■ Task directions ■
In the records below, find the line that contains "-30000.00 | -4.09 |" and the line that contains "-14555.64 | -0.24 |", then retype exactly those two lines and every line between them.

■ Records supplied ■
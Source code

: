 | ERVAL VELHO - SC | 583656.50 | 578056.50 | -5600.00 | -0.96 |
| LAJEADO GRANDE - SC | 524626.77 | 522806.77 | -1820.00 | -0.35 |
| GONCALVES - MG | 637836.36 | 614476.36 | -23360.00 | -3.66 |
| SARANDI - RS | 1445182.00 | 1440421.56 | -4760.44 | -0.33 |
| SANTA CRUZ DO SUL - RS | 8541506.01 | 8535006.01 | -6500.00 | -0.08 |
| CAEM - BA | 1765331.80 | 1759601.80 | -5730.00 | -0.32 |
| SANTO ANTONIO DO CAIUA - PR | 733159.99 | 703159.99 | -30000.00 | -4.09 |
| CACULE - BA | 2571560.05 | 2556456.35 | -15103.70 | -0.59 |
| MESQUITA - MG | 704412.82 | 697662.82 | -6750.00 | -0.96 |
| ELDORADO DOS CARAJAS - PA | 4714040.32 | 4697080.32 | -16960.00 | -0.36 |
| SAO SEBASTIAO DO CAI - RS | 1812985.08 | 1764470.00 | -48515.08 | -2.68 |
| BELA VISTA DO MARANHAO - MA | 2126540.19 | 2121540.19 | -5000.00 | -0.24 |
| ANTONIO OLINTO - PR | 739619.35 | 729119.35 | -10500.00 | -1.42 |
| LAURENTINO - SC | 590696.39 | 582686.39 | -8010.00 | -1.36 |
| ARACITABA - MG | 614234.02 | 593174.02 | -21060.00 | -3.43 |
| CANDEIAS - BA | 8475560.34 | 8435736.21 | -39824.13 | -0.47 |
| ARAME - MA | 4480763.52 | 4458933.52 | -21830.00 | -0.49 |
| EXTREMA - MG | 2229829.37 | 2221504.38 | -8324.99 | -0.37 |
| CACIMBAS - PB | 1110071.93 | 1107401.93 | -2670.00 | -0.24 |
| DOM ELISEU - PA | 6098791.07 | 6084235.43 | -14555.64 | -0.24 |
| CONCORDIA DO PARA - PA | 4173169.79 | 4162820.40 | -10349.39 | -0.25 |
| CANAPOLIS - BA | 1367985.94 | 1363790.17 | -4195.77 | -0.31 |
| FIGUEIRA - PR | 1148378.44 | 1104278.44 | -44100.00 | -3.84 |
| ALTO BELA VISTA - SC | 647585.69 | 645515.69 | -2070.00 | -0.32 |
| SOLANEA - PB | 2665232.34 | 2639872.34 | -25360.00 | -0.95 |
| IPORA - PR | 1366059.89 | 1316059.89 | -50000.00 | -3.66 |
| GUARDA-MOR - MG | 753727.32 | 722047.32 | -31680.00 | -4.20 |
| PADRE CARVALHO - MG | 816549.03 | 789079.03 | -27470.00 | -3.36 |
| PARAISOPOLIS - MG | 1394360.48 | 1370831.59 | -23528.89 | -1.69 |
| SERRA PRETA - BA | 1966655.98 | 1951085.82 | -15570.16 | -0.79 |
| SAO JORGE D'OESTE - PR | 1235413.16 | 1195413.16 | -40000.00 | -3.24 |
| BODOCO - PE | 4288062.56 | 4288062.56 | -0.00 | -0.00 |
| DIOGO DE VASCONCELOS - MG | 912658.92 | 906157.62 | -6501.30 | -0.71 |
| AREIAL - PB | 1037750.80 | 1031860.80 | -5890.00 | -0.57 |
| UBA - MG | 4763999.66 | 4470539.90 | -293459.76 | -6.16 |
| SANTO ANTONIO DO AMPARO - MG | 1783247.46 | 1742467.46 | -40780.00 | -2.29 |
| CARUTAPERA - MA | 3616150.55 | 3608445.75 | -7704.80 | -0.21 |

■ Output for this task ■
| SANTO ANTONIO DO CAIUA - PR | 733159.99 | 703159.99 | -30000.00 | -4.09 |
| CACULE - BA | 2571560.05 | 2556456.35 | -15103.70 | -0.59 |
| MESQUITA - MG | 704412.82 | 697662.82 | -6750.00 | -0.96 |
| ELDORADO DOS CARAJAS - PA | 4714040.32 | 4697080.32 | -16960.00 | -0.36 |
| SAO SEBASTIAO DO CAI - RS | 1812985.08 | 1764470.00 | -48515.08 | -2.68 |
| BELA VISTA DO MARANHAO - MA | 2126540.19 | 2121540.19 | -5000.00 | -0.24 |
| ANTONIO OLINTO - PR | 739619.35 | 729119.35 | -10500.00 | -1.42 |
| LAURENTINO - SC | 590696.39 | 582686.39 | -8010.00 | -1.36 |
| ARACITABA - MG | 614234.02 | 593174.02 | -21060.00 | -3.43 |
| CANDEIAS - BA | 8475560.34 | 8435736.21 | -39824.13 | -0.47 |
| ARAME - MA | 4480763.52 | 4458933.52 | -21830.00 | -0.49 |
| EXTREMA - MG | 2229829.37 | 2221504.38 | -8324.99 | -0.37 |
| CACIMBAS - PB | 1110071.93 | 1107401.93 | -2670.00 | -0.24 |
| DOM ELISEU - PA | 6098791.07 | 6084235.43 | -14555.64 | -0.24 |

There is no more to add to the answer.